Seeing many people in the radio business getting laid off recently, Montemayor posted on his LinkedIn that he was willing to offer his services, free of charge, to anyone who had been affected and wanted advice on how to start up on their own.

“I get so much more out of helping people and giving back,” he said. “I spent so much of my radio career not understanding the value of relationships.”

Monty said he expected maybe a couple of people would reach out in reply to his LinkedIn post, however, he was surprised when it was many more than that. “I probably talked to 25 people, I was really surprised how many people reached out.”

He said he told them all something that is very important and key to their success in digital: Do not care what other people think.

“It’s the number one mistake that people make,” he said. “You’ve got to do it for you. That’s where your passion and enjoyment are going to come out.” He said people in our industry have a tendency to worry about what others may say, and his point is, you are the one doing it, so continue to do it how you want to because you only have to answer to yourself.

As far as who he sees out there that he thinks is doing a great job with digital media, he first points to an old boss – Jim Rome. “Jim Rome is crushing it,” Monty added. “That’s my dude. Jim used to have an open door, and he would allow me to come sit in his office and just talk to him about the business. If I could go back in time, the resource that that man was for me and to see him evolve and to see him doing FAST channels is amazing.”

Monty would later mention 670 The Score in Chicago, 95.7 The Game in San Francisco Brand Manager Matt Nahigian and John Kurtz, who does college football coverage out of Kansas City, as a few he sees thriving with digital content.

“There’s so many people in sports and news/talk today who should be doing it, and they’re not.
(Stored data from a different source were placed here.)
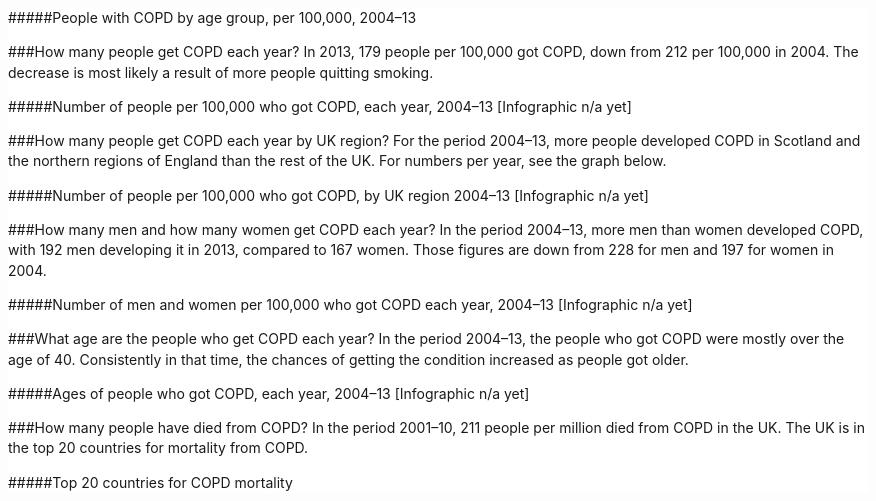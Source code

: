 <a id="8"></a>
#####People with COPD by age group, per 100,000, 2004–13
<iframe width="100%" height="650" src="http://jsfiddle.net/Sheerman/wt03rfms/show/" allowfullscreen="allowfullscreen" frameborder="0"></iframe>




<a id="9"></a>
###How many people get COPD each year?
In 2013, 179 people per 100,000 got COPD, down from 212 per 100,000 in 2004. The decrease is most likely a result of more people quitting smoking.

<a id="10"></a>
#####Number of people per 100,000 who got COPD, each year, 2004–13
[Infographic n/a yet]



<a id="11"></a>
###How many people get COPD each year by UK region?
For the period 2004–13, more people developed COPD in Scotland and the northern regions of England than the rest of the UK. For numbers per year, see the graph below.

<a id="12"></a>
#####Number of people per 100,000 who got COPD, by UK region 2004–13
[Infographic n/a yet]



<a id="13"></a>
###How many men and how many women get COPD each year?
In the period 2004–13, more men than women developed COPD, with 192 men developing it in 2013, compared to 167 women. Those figures are down from 228 for men and 197 for women in 2004.  

<a id="14"></a>
#####Number of men and women per 100,000 who got COPD each year, 2004–13
[Infographic n/a yet]



<a id="15"></a>
###What age are the people who get COPD each year?
In the period 2004–13, the people who got COPD were mostly over the age of 40. Consistently in that time, the chances of getting the condition increased as people got older.

<a id="16"></a>
#####Ages of people who got COPD, each year, 2004–13
[Infographic n/a yet]




<a id="17"></a>
###How many people have died from COPD?
In the period 2001–10, 211 people per million died from COPD in the UK. The UK is in the top 20 countries for mortality from COPD. 

<a id="18"></a>
#####Top 20 countries for COPD mortality
<iframe width="100%" height="900" src="http://jsfiddle.net/Sheerman/xfw5yppq/show/" allowfullscreen="allowfullscreen" frameborder="0"></iframe>
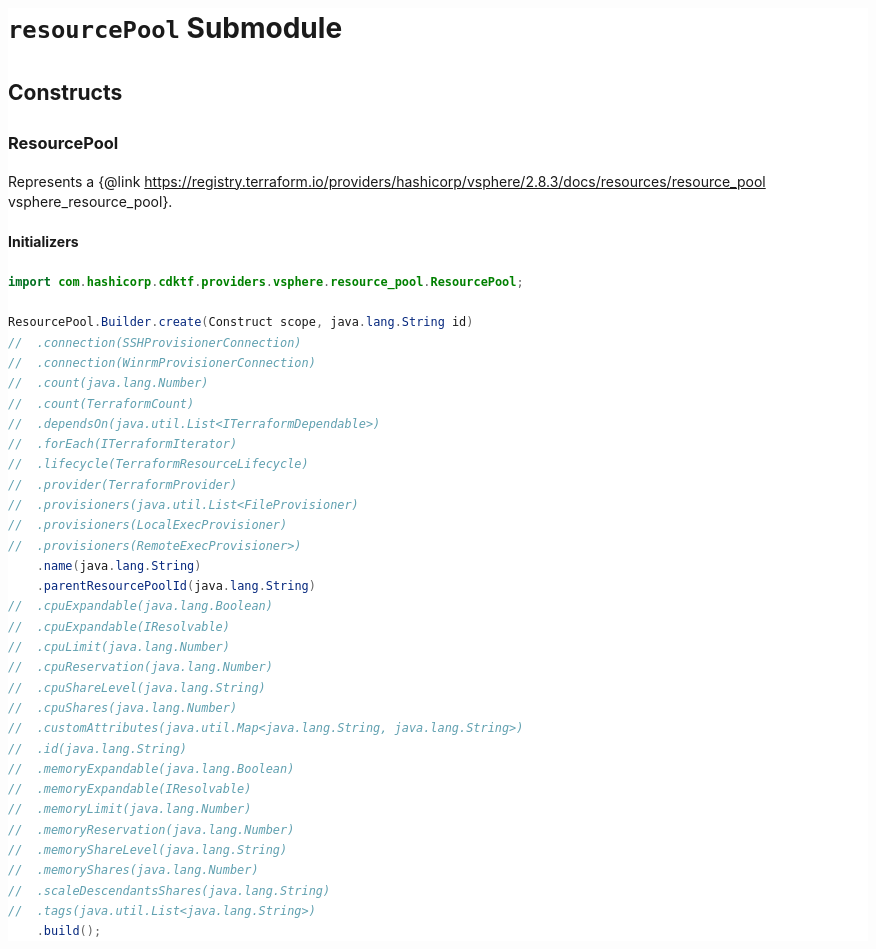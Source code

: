 # `resourcePool` Submodule <a name="`resourcePool` Submodule" id="@cdktf/provider-vsphere.resourcePool"></a>

## Constructs <a name="Constructs" id="Constructs"></a>

### ResourcePool <a name="ResourcePool" id="@cdktf/provider-vsphere.resourcePool.ResourcePool"></a>

Represents a {@link https://registry.terraform.io/providers/hashicorp/vsphere/2.8.3/docs/resources/resource_pool vsphere_resource_pool}.

#### Initializers <a name="Initializers" id="@cdktf/provider-vsphere.resourcePool.ResourcePool.Initializer"></a>

```java
import com.hashicorp.cdktf.providers.vsphere.resource_pool.ResourcePool;

ResourcePool.Builder.create(Construct scope, java.lang.String id)
//  .connection(SSHProvisionerConnection)
//  .connection(WinrmProvisionerConnection)
//  .count(java.lang.Number)
//  .count(TerraformCount)
//  .dependsOn(java.util.List<ITerraformDependable>)
//  .forEach(ITerraformIterator)
//  .lifecycle(TerraformResourceLifecycle)
//  .provider(TerraformProvider)
//  .provisioners(java.util.List<FileProvisioner)
//  .provisioners(LocalExecProvisioner)
//  .provisioners(RemoteExecProvisioner>)
    .name(java.lang.String)
    .parentResourcePoolId(java.lang.String)
//  .cpuExpandable(java.lang.Boolean)
//  .cpuExpandable(IResolvable)
//  .cpuLimit(java.lang.Number)
//  .cpuReservation(java.lang.Number)
//  .cpuShareLevel(java.lang.String)
//  .cpuShares(java.lang.Number)
//  .customAttributes(java.util.Map<java.lang.String, java.lang.String>)
//  .id(java.lang.String)
//  .memoryExpandable(java.lang.Boolean)
//  .memoryExpandable(IResolvable)
//  .memoryLimit(java.lang.Number)
//  .memoryReservation(java.lang.Number)
//  .memoryShareLevel(java.lang.String)
//  .memoryShares(java.lang.Number)
//  .scaleDescendantsShares(java.lang.String)
//  .tags(java.util.List<java.lang.String>)
    .build();
```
There’s not a lot out there that is great in my opinion.”

As for what’s next for ‘The Monty’ show and his digital empire, he said 2025 is all about expanding their reach. “We just got back from CES and had some great meetings there with a lot of important people. We’re certainly working on better distribution. You have to find people where they live. We have a lot of people who watch our show on a TV already, more than half of our viewership is on a television and the other part obviously is on a telephone or smartphone, so our goal in 2025 is to grow that distribution.”

As much as ‘Monty’ loves radio, he is also a realist. Being out in front of the content revolution happening on YouTube has paid off more than he ever could have imagined.